2024年4月25日(木)

ペコペコ・サラリーマン哲学

2009年7月14日

 私は幸か不幸か、信越化学工業でおそらく日本で有数の仕事ができる社長に仕えてきました。できすぎる人を間近で見ていると、逆立ちしてもマネできないと思ってしまいます。それでもやっぱり自分を大事にしたいというプライドがあるから、マネしようとしてしまうのが人間です。でもそんなことをしたら身体を壊したり、精神的に参ったりしてしまいます。

 実際、私は、20代、30代、40代と10年に一度ずつぶっ倒れて何週間も入院する羽目になりました。いまから考えると本当に無駄なことだったと思います。自分だけは「自分がいないと会社が回らない」なんて思っていましたが、会社は私一人いなくたって何事もおきません。でも現役のときはそういうことに気づきません。仕事ができることは大切ですが、もっと大事なことがあります。たとえば、「口を堅くすること」などで、私は心からそう思います。これは、現役を退き、70代になったいまだから思えることなのかもしれません。
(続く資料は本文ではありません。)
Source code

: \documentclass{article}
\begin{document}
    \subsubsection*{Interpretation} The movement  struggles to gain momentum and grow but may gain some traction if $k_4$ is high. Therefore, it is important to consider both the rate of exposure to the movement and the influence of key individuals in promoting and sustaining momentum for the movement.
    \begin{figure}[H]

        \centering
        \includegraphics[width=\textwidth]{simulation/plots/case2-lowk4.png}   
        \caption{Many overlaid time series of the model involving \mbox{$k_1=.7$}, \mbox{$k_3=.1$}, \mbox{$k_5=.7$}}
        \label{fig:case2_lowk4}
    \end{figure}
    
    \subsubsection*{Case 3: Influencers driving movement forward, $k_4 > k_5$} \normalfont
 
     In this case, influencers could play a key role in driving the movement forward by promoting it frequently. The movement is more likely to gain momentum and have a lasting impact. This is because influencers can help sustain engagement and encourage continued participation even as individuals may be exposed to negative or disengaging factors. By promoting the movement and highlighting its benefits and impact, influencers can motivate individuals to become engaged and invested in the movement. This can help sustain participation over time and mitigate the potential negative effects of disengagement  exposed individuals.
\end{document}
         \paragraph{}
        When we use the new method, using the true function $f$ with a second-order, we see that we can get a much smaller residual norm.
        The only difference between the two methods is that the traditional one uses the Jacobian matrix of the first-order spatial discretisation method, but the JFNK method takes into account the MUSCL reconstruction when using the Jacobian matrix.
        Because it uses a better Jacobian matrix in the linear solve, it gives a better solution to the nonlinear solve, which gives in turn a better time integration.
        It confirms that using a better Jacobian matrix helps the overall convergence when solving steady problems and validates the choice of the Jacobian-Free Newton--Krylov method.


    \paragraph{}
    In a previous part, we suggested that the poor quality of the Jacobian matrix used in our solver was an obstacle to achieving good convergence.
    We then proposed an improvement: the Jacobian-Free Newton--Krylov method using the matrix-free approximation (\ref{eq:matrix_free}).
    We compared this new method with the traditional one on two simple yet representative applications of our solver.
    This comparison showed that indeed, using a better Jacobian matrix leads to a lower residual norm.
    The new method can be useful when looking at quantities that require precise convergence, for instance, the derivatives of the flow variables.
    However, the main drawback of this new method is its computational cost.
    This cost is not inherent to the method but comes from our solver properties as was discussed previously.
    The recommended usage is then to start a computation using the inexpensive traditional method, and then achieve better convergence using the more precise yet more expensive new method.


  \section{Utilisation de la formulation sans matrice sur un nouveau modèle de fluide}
 仕事がもっともっとできるようになりたいから、できすぎる人のマネをしたり、ない知恵を絞ったりします。でもそれで疲れてしまっては元も子もない。私は、このコラムでもたびたび登場する小田切新太郎会長・社長に「金児君は口が堅いですね。口が堅いことは仕事ができるよりずっと大事です」と褒められてから、この言葉に飛びついて、「黙ってることなら私にもできる」と思って生きてきました。

 仕事ができるかどうかは才能も左右します。事実、私などは寝る間を惜しんで働いても、とびきりできる社長と同じようにはとてもできませんでした。だから、それをマネすることはせず、自分にもできる「口を堅くする」ことを頑張っていくというのは、大切なことだと思います。

ないものねだりしない

――このコラムの第1回でもお書きいただいた「自分を徹底的にかわいがるのが大事」ですね。

(金児) そうです。「自分のことを徹底的にかわいがる」ことをベースにするのは大切です。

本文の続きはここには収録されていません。